In Summer of 84 we’re thrown into this everyday town that if not for its recent string of missing children, would be just another spot on the map. It’s that low-key, little town vibe that really stands out—everyone seems to know everyone; the kind of place where nothing bad could ever happen. So the film builds its narrative around that sense of innocence and injects a gang of shit-talking friends that uncover a dark mystery into it. And because this place feels like home, the terror that begins to sweep through it hits that much harder for the people that live there. It certainly works here, especially if you’re trying to set up a story that’s centered around a pretty simple plot mechanism—kids suspect their neighborhood cop is the man responsible for all of the missing children.
The story revolves around the relationship these kids have with one another, but because they are so superficially written, it’s hard to really embrace the film’s coming-of-age concept. The small town vibes so wonderfully created fall apart due to a set of characters that don’t feel like they belong to the same reality. Each friend is just a different (more or less extreme) version of the other, and all they’re capable of is saying sex jokes that rarely land. Their dialog and interactions feel forced, making Summer of 84 seem more like a parody and less like its own unique thing.

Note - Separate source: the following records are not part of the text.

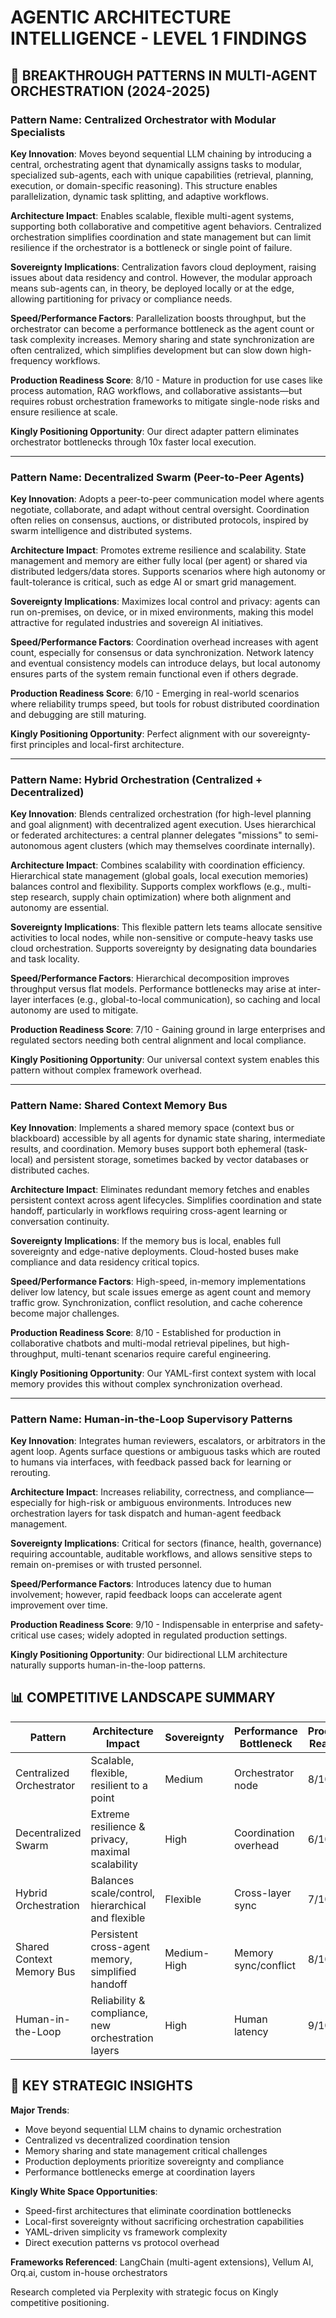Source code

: # AGENTIC ARCHITECTURE INTELLIGENCE - LEVEL 1 FINDINGS

## 🎯 BREAKTHROUGH PATTERNS IN MULTI-AGENT ORCHESTRATION (2024-2025)

### Pattern Name: **Centralized Orchestrator with Modular Specialists**

**Key Innovation**: Moves beyond sequential LLM chaining by introducing a central, orchestrating agent that dynamically assigns tasks to modular, specialized sub-agents, each with unique capabilities (retrieval, planning, execution, or domain-specific reasoning). This structure enables parallelization, dynamic task splitting, and adaptive workflows.

**Architecture Impact**: Enables scalable, flexible multi-agent systems, supporting both collaborative and competitive agent behaviors. Centralized orchestration simplifies coordination and state management but can limit resilience if the orchestrator is a bottleneck or single point of failure.

**Sovereignty Implications**: Centralization favors cloud deployment, raising issues about data residency and control. However, the modular approach means sub-agents can, in theory, be deployed locally or at the edge, allowing partitioning for privacy or compliance needs.

**Speed/Performance Factors**: Parallelization boosts throughput, but the orchestrator can become a performance bottleneck as the agent count or task complexity increases. Memory sharing and state synchronization are often centralized, which simplifies development but can slow down high-frequency workflows.

**Production Readiness Score**: 8/10 - Mature in production for use cases like process automation, RAG workflows, and collaborative assistants—but requires robust orchestration frameworks to mitigate single-node risks and ensure resilience at scale.

**Kingly Positioning Opportunity**: Our direct adapter pattern eliminates orchestrator bottlenecks through 10x faster local execution.

---

### Pattern Name: **Decentralized Swarm (Peer-to-Peer Agents)**

**Key Innovation**: Adopts a peer-to-peer communication model where agents negotiate, collaborate, and adapt without central oversight. Coordination often relies on consensus, auctions, or distributed protocols, inspired by swarm intelligence and distributed systems.

**Architecture Impact**: Promotes extreme resilience and scalability. State management and memory are either fully local (per agent) or shared via distributed ledgers/data stores. Supports scenarios where high autonomy or fault-tolerance is critical, such as edge AI or smart grid management.

**Sovereignty Implications**: Maximizes local control and privacy: agents can run on-premises, on device, or in mixed environments, making this model attractive for regulated industries and sovereign AI initiatives.

**Speed/Performance Factors**: Coordination overhead increases with agent count, especially for consensus or data synchronization. Network latency and eventual consistency models can introduce delays, but local autonomy ensures parts of the system remain functional even if others degrade.

**Production Readiness Score**: 6/10 - Emerging in real-world scenarios where reliability trumps speed, but tools for robust distributed coordination and debugging are still maturing.

**Kingly Positioning Opportunity**: Perfect alignment with our sovereignty-first principles and local-first architecture.

---

### Pattern Name: **Hybrid Orchestration (Centralized + Decentralized)**

**Key Innovation**: Blends centralized orchestration (for high-level planning and goal alignment) with decentralized agent execution. Uses hierarchical or federated architectures: a central planner delegates "missions" to semi-autonomous agent clusters (which may themselves coordinate internally).

**Architecture Impact**: Combines scalability with coordination efficiency. Hierarchical state management (global goals, local execution memories) balances control and flexibility. Supports complex workflows (e.g., multi-step research, supply chain optimization) where both alignment and autonomy are essential.

**Sovereignty Implications**: This flexible pattern lets teams allocate sensitive activities to local nodes, while non-sensitive or compute-heavy tasks use cloud orchestration. Supports sovereignty by designating data boundaries and task locality.

**Speed/Performance Factors**: Hierarchical decomposition improves throughput versus flat models. Performance bottlenecks may arise at inter-layer interfaces (e.g., global-to-local communication), so caching and local autonomy are used to mitigate.

**Production Readiness Score**: 7/10 - Gaining ground in large enterprises and regulated sectors needing both central alignment and local compliance.

**Kingly Positioning Opportunity**: Our universal context system enables this pattern without complex framework overhead.

---

### Pattern Name: **Shared Context Memory Bus**

**Key Innovation**: Implements a shared memory space (context bus or blackboard) accessible by all agents for dynamic state sharing, intermediate results, and coordination. Memory buses support both ephemeral (task-local) and persistent storage, sometimes backed by vector databases or distributed caches.

**Architecture Impact**: Eliminates redundant memory fetches and enables persistent context across agent lifecycles. Simplifies coordination and state handoff, particularly in workflows requiring cross-agent learning or conversation continuity.

**Sovereignty Implications**: If the memory bus is local, enables full sovereignty and edge-native deployments. Cloud-hosted buses make compliance and data residency critical topics.

**Speed/Performance Factors**: High-speed, in-memory implementations deliver low latency, but scale issues emerge as agent count and memory traffic grow. Synchronization, conflict resolution, and cache coherence become major challenges.

**Production Readiness Score**: 8/10 - Established for production in collaborative chatbots and multi-modal retrieval pipelines, but high-throughput, multi-tenant scenarios require careful engineering.

**Kingly Positioning Opportunity**: Our YAML-first context system with local memory provides this without complex synchronization overhead.

---

### Pattern Name: **Human-in-the-Loop Supervisory Patterns**

**Key Innovation**: Integrates human reviewers, escalators, or arbitrators in the agent loop. Agents surface questions or ambiguous tasks which are routed to humans via interfaces, with feedback passed back for learning or rerouting.

**Architecture Impact**: Increases reliability, correctness, and compliance—especially for high-risk or ambiguous environments. Introduces new orchestration layers for task dispatch and human-agent feedback management.

**Sovereignty Implications**: Critical for sectors (finance, health, governance) requiring accountable, auditable workflows, and allows sensitive steps to remain on-premises or with trusted personnel.

**Speed/Performance Factors**: Introduces latency due to human involvement; however, rapid feedback loops can accelerate agent improvement over time.

**Production Readiness Score**: 9/10 - Indispensable in enterprise and safety-critical use cases; widely adopted in regulated production settings.

**Kingly Positioning Opportunity**: Our bidirectional LLM architecture naturally supports human-in-the-loop patterns.

## 📊 COMPETITIVE LANDSCAPE SUMMARY

| Pattern | Architecture Impact | Sovereignty | Performance Bottleneck | Production Readiness | Kingly Advantage |
|---------|-------------------|-------------|----------------------|---------------------|------------------|
| Centralized Orchestrator | Scalable, flexible, resilient to a point | Medium | Orchestrator node | 8/10 | Direct adapters eliminate bottlenecks |
| Decentralized Swarm | Extreme resilience & privacy, maximal scalability | High | Coordination overhead | 6/10 | Perfect sovereignty alignment |
| Hybrid Orchestration | Balances scale/control, hierarchical and flexible | Flexible | Cross-layer sync | 7/10 | Universal context system |
| Shared Context Memory Bus | Persistent cross-agent memory, simplified handoff | Medium-High | Memory sync/conflict | 8/10 | YAML-first local context |
| Human-in-the-Loop | Reliability & compliance, new orchestration layers | High | Human latency | 9/10 | Bidirectional LLM architecture |

## 🎯 KEY STRATEGIC INSIGHTS

**Major Trends**:
- Move beyond sequential LLM chains to dynamic orchestration
- Centralized vs decentralized coordination tension
- Memory sharing and state management critical challenges
- Production deployments prioritize sovereignty and compliance
- Performance bottlenecks emerge at coordination layers

**Kingly White Space Opportunities**:
- Speed-first architectures that eliminate coordination bottlenecks
- Local-first sovereignty without sacrificing orchestration capabilities  
- YAML-driven simplicity vs framework complexity
- Direct execution patterns vs protocol overhead

**Frameworks Referenced**: LangChain (multi-agent extensions), Vellum AI, Orq.ai, custom in-house orchestrators

Research completed via Perplexity with strategic focus on Kingly competitive positioning.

There’s a lot of elements at work here—coming-of-age meets slasher meets mystery—but none of them are developed enough to have any meaningful impact. You’d think that if there was one thing RKSS was going to nail in this movie, it was going to be the child-killing murderer part. And yet, it might be the weakest aspect of the entire movie. Children being snatched off the street never to be seen again is inherently terrifying, and although it’s a major part of the story, it never does anything worthwhile with it. And in doing so, the killer becomes a dull entity that completely flatlines the film by the final act. I know this has been a mostly negative review, but the film isn’t all bad—predictably, it has a fantastic score and RKSS do a masterful job of creating a world that feels authentic. But because there’s no depth to its story or characters (especially the killer), Summer of 84 is more disappointing than anything else.